Would you restate the entries below word for word, leaving out the images?

───── INFORMATION SHOWN

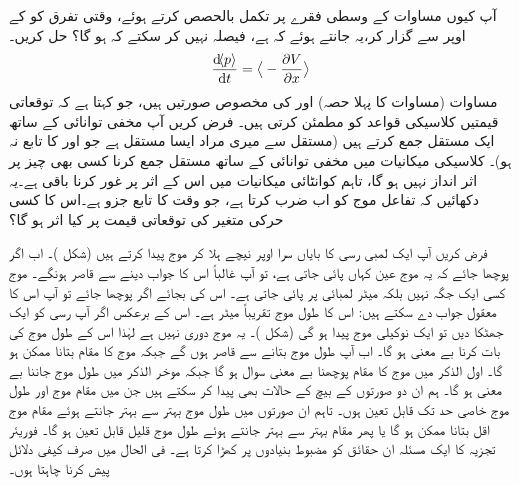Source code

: آپ کیوں مساوات  کے وسطی فقرے پر تکمل بالحصص کرتے ہوئے، وقتی تفرق کو  کے اوپر سے گزار کر،یہ جانتے ہوئے کہ  ہے، فیصلہ نہیں کر سکتے کہ  ہو گا؟
 حل کریں۔
\begin{align}\label{مساوات_تفاعل_موج_مخفی_توانائی_سے_معیار_حرکت}
\frac{\dif\langle p \rangle}{\dif t}=\big\langle-\frac{\partial V}{\partial x} \big\rangle
\end{align}
مساوات  (مساوات  کا پہلا حصہ) اور  
 کی مخصوص صورتیں ہیں، جو کہتا ہے کہ توقعاتی قیمتیں کلاسیکی قواعد کو مطمئن کرتی ہیں۔
فرض کریں آپ مخفی توانائی کے ساتھ ایک مستقل جمع کرتے ہیں (مستقل سے میری مراد ایسا مستقل ہے جو  اور  کا تابع نہ ہو)۔ کلاسیکی میکانیات میں مخفی توانائی کے ساتھ مستقل جمع کرنا کسی بھی چیز پر اثر انداز نہیں ہو گا، تاہم کوانٹائی میکانیات میں اس کے اثر پر غور کرنا باقی ہے۔یہ دکھائیں کہ تفاعل موج کو اب  ضرب کرتا ہے، جو وقت کا تابع جزو ہے۔اس کا کسی حرکی متغیر کی توقعاتی قیمت پر کیا اثر ہو گا؟ 

فرض کریں آپ ایک لمبی رسی کا بایاں سرا اوپر نیچے ہلا کر موج پیدا کرتے ہیں (شکل )۔ اب اگر پوچھا جائے کہ یہ موج عین کہاں پائی جاتی ہے، تو آپ غالباً اس کا جواب دینے سے قاصر ہونگے۔ موج کسی ایک جگہ نہیں بلکہ  میٹر لمبائی پر پائی جاتی ہے۔ اس کی بجائے اگر  پوچھا جائے تو آپ اس کا معقول جواب دے سکتے ہیں: اس کا طول موج تقریباً  میٹر ہے۔ اس کے برعکس اگر آپ رسی کو ایک جھٹکا دیں تو ایک نوکیلی موج پیدا ہو گی
 (شکل )۔ یہ موج دوری نہیں ہے لہٰذا اس کے طول موج کی بات کرنا بے معنی ہو گا۔ اب آپ طول موج بتانے سے قاصر ہوں گے جبکہ موج کا مقام بتانا ممکن ہو گا۔ اول الذکر میں موج کا مقام پوچھنا بے معنی سوال ہو گا جبکہ موخر الذکر میں طول موج جاننا بے معنی ہو گا۔ ہم ان دو صورتوں کے بیچ کے حالات بھی پیدا کر سکتے ہیں جن میں مقام موج اور طول موج خاصی حد تک قابل تعین ہوں۔ تاہم ان صورتوں میں طول موج بہتر سے بہتر جانتے ہوئے مقام موج اقل بتانا ممکن ہو گا یا پھر مقام بہتر سے بہتر جانتے ہوئے طول موج قلیل  قابل تعین ہو گا۔ فوریئر تجزیہ کا ایک مسئلہ ان حقائق کو مضبوط بنیادوں پر کھڑا کرتا ہے۔ فی الحال میں صرف کیفی دلائل پیش کرنا چاہتا ہوں۔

──────────

**RESULT BELOW:**
Source code

: آپ کیوں مساوات  کے وسطی فقرے پر تکمل بالحصص کرتے ہوئے، وقتی تفرق کو  کے اوپر سے گزار کر،یہ جانتے ہوئے کہ  ہے، فیصلہ نہیں کر سکتے کہ  ہو گا؟
 حل کریں۔
\begin{align}\label{مساوات_تفاعل_موج_مخفی_توانائی_سے_معیار_حرکت}
\frac{\dif\langle p \rangle}{\dif t}=\big\langle-\frac{\partial V}{\partial x} \big\rangle
\end{align}
مساوات  (مساوات  کا پہلا حصہ) اور  
 کی مخصوص صورتیں ہیں، جو کہتا ہے کہ توقعاتی قیمتیں کلاسیکی قواعد کو مطمئن کرتی ہیں۔
فرض کریں آپ مخفی توانائی کے ساتھ ایک مستقل جمع کرتے ہیں (مستقل سے میری مراد ایسا مستقل ہے جو  اور  کا تابع نہ ہو)۔ کلاسیکی میکانیات میں مخفی توانائی کے ساتھ مستقل جمع کرنا کسی بھی چیز پر اثر انداز نہیں ہو گا، تاہم کوانٹائی میکانیات میں اس کے اثر پر غور کرنا باقی ہے۔یہ دکھائیں کہ تفاعل موج کو اب  ضرب کرتا ہے، جو وقت کا تابع جزو ہے۔اس کا کسی حرکی متغیر کی توقعاتی قیمت پر کیا اثر ہو گا؟ 

فرض کریں آپ ایک لمبی رسی کا بایاں سرا اوپر نیچے ہلا کر موج پیدا کرتے ہیں (شکل )۔ اب اگر پوچھا جائے کہ یہ موج عین کہاں پائی جاتی ہے، تو آپ غالباً اس کا جواب دینے سے قاصر ہونگے۔ موج کسی ایک جگہ نہیں بلکہ  میٹر لمبائی پر پائی جاتی ہے۔ اس کی بجائے اگر  پوچھا جائے تو آپ اس کا معقول جواب دے سکتے ہیں: اس کا طول موج تقریباً  میٹر ہے۔ اس کے برعکس اگر آپ رسی کو ایک جھٹکا دیں تو ایک نوکیلی موج پیدا ہو گی
 (شکل )۔ یہ موج دوری نہیں ہے لہٰذا اس کے طول موج کی بات کرنا بے معنی ہو گا۔ اب آپ طول موج بتانے سے قاصر ہوں گے جبکہ موج کا مقام بتانا ممکن ہو گا۔ اول الذکر میں موج کا مقام پوچھنا بے معنی سوال ہو گا جبکہ موخر الذکر میں طول موج جاننا بے معنی ہو گا۔ ہم ان دو صورتوں کے بیچ کے حالات بھی پیدا کر سکتے ہیں جن میں مقام موج اور طول موج خاصی حد تک قابل تعین ہوں۔ تاہم ان صورتوں میں طول موج بہتر سے بہتر جانتے ہوئے مقام موج اقل بتانا ممکن ہو گا یا پھر مقام بہتر سے بہتر جانتے ہوئے طول موج قلیل  قابل تعین ہو گا۔ فوریئر تجزیہ کا ایک مسئلہ ان حقائق کو مضبوط بنیادوں پر کھڑا کرتا ہے۔ فی الحال میں صرف کیفی دلائل پیش کرنا چاہتا ہوں۔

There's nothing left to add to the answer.